## ACTIVITY
Given the records below, would you repeat exactly the lines that begin at the one containing "## KPI'S Requirement" and end at the one containing "Visualization: Pie Chart or Donut Chart", inclusive?

## SOURCE MATERIAL
____
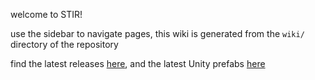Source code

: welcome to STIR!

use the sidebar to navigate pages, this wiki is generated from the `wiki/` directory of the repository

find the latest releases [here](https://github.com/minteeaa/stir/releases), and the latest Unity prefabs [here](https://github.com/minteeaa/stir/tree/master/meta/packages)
____
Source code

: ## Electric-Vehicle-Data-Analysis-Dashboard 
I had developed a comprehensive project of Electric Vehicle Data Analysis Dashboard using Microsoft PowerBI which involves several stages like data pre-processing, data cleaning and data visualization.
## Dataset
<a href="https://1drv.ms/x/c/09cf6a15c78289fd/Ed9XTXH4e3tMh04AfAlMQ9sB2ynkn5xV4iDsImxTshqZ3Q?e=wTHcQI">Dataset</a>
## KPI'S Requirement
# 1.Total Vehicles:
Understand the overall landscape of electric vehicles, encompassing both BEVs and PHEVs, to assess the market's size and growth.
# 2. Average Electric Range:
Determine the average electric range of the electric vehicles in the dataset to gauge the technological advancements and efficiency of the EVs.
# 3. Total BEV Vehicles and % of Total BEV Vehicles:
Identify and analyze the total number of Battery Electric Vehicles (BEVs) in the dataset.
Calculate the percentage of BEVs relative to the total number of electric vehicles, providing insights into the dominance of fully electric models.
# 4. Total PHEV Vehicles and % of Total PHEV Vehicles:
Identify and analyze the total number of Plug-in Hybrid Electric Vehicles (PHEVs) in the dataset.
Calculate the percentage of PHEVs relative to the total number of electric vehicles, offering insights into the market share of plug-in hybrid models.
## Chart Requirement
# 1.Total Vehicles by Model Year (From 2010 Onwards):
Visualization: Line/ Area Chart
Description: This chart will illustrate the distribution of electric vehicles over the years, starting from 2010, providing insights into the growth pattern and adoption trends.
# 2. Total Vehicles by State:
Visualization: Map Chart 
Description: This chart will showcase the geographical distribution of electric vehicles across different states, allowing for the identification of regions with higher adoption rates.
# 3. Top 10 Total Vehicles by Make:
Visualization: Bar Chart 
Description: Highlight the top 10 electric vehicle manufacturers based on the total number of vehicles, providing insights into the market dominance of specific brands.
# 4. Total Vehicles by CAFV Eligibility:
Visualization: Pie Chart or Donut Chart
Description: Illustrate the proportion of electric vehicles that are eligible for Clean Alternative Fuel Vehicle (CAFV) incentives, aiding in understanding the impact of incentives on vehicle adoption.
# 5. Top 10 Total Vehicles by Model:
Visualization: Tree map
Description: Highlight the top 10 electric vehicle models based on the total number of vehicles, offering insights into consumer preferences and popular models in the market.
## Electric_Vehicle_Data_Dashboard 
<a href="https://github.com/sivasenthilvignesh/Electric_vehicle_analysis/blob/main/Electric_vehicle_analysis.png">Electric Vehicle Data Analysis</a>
____
## RESULT FOR THIS EXERCISE
## KPI'S Requirement
# 1.Total Vehicles:
Understand the overall landscape of electric vehicles, encompassing both BEVs and PHEVs, to assess the market's size and growth.
# 2. Average Electric Range:
Determine the average electric range of the electric vehicles in the dataset to gauge the technological advancements and efficiency of the EVs.
# 3. Total BEV Vehicles and % of Total BEV Vehicles:
Identify and analyze the total number of Battery Electric Vehicles (BEVs) in the dataset.
Calculate the percentage of BEVs relative to the total number of electric vehicles, providing insights into the dominance of fully electric models.
# 4. Total PHEV Vehicles and % of Total PHEV Vehicles:
Identify and analyze the total number of Plug-in Hybrid Electric Vehicles (PHEVs) in the dataset.
Calculate the percentage of PHEVs relative to the total number of electric vehicles, offering insights into the market share of plug-in hybrid models.
## Chart Requirement
# 1.Total Vehicles by Model Year (From 2010 Onwards):
Visualization: Line/ Area Chart
Description: This chart will illustrate the distribution of electric vehicles over the years, starting from 2010, providing insights into the growth pattern and adoption trends.
# 2. Total Vehicles by State:
Visualization: Map Chart 
Description: This chart will showcase the geographical distribution of electric vehicles across different states, allowing for the identification of regions with higher adoption rates.
# 3. Top 10 Total Vehicles by Make:
Visualization: Bar Chart 
Description: Highlight the top 10 electric vehicle manufacturers based on the total number of vehicles, providing insights into the market dominance of specific brands.
# 4. Total Vehicles by CAFV Eligibility:
Visualization: Pie Chart or Donut Chart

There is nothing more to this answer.